Exercise directions: Your task is to count the lines of the entries below that include the word "archivo" and to give only the resulting number.

Dataset excerpts

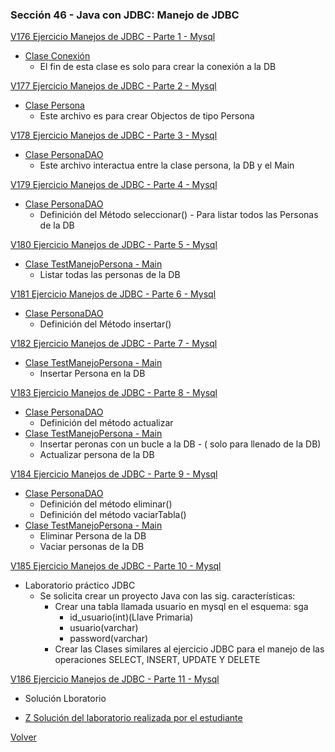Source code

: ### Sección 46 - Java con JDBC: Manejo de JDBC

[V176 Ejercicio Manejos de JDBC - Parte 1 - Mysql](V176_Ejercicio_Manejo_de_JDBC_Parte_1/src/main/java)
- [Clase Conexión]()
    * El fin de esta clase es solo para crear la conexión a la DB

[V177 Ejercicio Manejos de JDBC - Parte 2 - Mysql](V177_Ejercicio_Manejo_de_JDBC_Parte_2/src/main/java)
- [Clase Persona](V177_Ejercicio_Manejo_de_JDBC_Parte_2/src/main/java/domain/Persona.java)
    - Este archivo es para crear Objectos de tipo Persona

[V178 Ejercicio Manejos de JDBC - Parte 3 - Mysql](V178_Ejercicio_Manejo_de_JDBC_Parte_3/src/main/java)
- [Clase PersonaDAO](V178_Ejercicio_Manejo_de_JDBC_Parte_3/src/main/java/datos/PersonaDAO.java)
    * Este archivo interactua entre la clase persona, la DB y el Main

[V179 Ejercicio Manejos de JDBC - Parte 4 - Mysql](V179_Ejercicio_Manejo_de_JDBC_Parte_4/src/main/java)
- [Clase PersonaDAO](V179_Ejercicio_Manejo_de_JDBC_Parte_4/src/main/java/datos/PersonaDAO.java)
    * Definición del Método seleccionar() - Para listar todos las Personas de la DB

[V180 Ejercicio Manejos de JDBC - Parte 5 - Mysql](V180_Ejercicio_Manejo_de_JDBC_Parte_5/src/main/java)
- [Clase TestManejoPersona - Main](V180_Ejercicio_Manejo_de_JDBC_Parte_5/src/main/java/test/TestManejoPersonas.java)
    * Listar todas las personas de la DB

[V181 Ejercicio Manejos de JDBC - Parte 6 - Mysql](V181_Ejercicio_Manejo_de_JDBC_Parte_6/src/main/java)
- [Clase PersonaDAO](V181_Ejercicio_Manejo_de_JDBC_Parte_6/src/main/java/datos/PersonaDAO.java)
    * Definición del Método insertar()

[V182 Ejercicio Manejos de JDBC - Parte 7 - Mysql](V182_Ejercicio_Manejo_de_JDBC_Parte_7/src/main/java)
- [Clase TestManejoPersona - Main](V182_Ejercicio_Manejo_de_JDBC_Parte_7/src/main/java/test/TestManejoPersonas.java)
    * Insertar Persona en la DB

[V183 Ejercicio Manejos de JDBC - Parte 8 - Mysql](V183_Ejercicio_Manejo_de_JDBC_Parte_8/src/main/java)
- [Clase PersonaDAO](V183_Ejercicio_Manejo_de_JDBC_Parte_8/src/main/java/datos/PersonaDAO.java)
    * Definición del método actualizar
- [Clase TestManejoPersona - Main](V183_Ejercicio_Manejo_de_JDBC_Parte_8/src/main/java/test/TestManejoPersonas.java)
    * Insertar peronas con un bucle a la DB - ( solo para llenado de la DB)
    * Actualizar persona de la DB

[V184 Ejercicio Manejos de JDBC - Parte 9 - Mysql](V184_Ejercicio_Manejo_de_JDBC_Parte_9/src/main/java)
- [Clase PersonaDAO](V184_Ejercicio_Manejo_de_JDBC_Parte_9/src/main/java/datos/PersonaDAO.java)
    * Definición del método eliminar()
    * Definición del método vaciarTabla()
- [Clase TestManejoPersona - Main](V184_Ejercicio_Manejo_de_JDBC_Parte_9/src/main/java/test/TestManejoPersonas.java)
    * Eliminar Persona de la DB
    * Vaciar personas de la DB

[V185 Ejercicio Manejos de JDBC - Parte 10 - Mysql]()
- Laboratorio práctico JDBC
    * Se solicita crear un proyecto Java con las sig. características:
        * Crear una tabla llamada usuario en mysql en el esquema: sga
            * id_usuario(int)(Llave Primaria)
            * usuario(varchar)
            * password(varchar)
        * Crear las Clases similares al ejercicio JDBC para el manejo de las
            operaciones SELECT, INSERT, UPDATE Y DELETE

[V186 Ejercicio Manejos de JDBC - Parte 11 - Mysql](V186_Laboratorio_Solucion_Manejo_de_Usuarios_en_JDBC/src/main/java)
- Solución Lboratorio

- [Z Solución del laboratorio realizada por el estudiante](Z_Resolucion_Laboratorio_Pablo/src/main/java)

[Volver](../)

---

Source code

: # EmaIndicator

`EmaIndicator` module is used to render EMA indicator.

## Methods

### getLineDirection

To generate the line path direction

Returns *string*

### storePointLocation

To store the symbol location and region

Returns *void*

Task answer: 2